The 2015 Project: If I were Prime Minister for a day – Julia Unwin, Joseph Rowntree Foundation

Julia Unwin

Julia Unwin is Chief Executive of the Joseph Rowntree Foundation and the Joseph Rowntree Housing Trust.

My day as PM is already underway with an early morning Cabinet meeting.

Looking around that oval table, it’s obvious that I need a major reshuffle. It really is male, pale and stale. Governments are elected to represent us all, but are hardly representative of the population. So – more women, more people from ethnic minority communities, more people with different backgrounds and more young people will be sat around my Cabinet.

There will be discussion about the recommended pay rise for MPs I’m strongly advising my Cabinet colleagues not to accept it. I’m much more interested in what Government departments can do to encourage organisations to adopt a ‘Living Wage’. It’s based on JRF’s work on what people need for a minimum standard of living. Paying such a rate is good for the individual, business and society. I am asking Treasury official to cost a programme of paying the Living Wage, across Government over the lifetime of the next Parliament.

Targets can be millstones for Governments, often downgraded to mere ‘ambitions’, but we ought not to flinch from tackling difficult and perhaps unpopular issues. I shall today commit the Government to reducing poverty in working families by 40 per cent over the next five years. Too many of our fellow citizens are in work, but out of pocket.

And today is the day we set shovel to soil and begin a social house building programme that has been lacking for a generation. Around 1.5 million more young people aged 18 to 30 will be pushed into living in the private rented sector in 2020, reflecting growing problems of accessing both home ownership and social renting. Without a sustained and long-term increase in new housing supply, initiatives to help aspiring home-owners risk maintaining the inflated house prices they are meant to overcome. And if we are to do anything at all about the huge risk of climate change we will need to refit all our houses. Good jobs, training, and a chance to dramatically reduce fuel poverty, while getting closer to our carbon reduction targets.

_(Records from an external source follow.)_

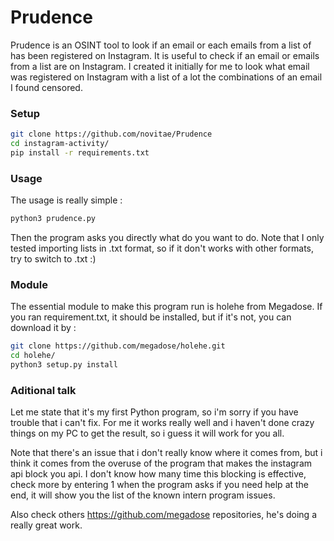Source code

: # Prudence
Prudence is an OSINT tool to look if an email or each emails from a list of has been registered on Instagram.
It is useful to check if an email or emails from a list are on Instagram.
I created it initially for me to look what email was registered on Instagram with a list of a lot the combinations of an email I found censored.

### Setup
```bash
git clone https://github.com/novitae/Prudence
cd instagram-activity/
pip install -r requirements.txt
```

### Usage
The usage is really simple :
```bash
python3 prudence.py
```
Then the program asks you directly what do you want to do.
Note that I only tested importing lists in .txt format,
so if it don't works with other formats, try to switch to .txt :)

### Module
The essential module to make this program run is holehe from Megadose.
If you ran requirement.txt, it should be installed, but if it's not,
you can download it by :

```bash
git clone https://github.com/megadose/holehe.git
cd holehe/
python3 setup.py install
```
### Aditional talk
Let me state that it's my first Python program, so i'm sorry if you have trouble that i can't fix.
For me it works really well and i haven't done crazy things on my PC to get the result,
so i guess it will work for you all.

Note that there's an issue that i don't really know where it comes from,
but i think it comes from the overuse of the program that makes the instagram api block you api.
I don't know how many time this blocking is effective, check more by entering 1 when the program asks if you need help at the end,
it will show you the list of the known intern program issues.

Also check others https://github.com/megadose repositories, he's doing a really great work.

And finally, the changing shape of society as we age will be no surprise to this government. What matters is what we do, and all my colleagues will need to look at their programmes and make sure they are prepared for the ageing society.

This is all in one day. I’m enjoying this. There’s so much we can do – and so many ideas in the voluntary sector about what to do. The trick will be making change happen fast enough to achieve the real savings that are available.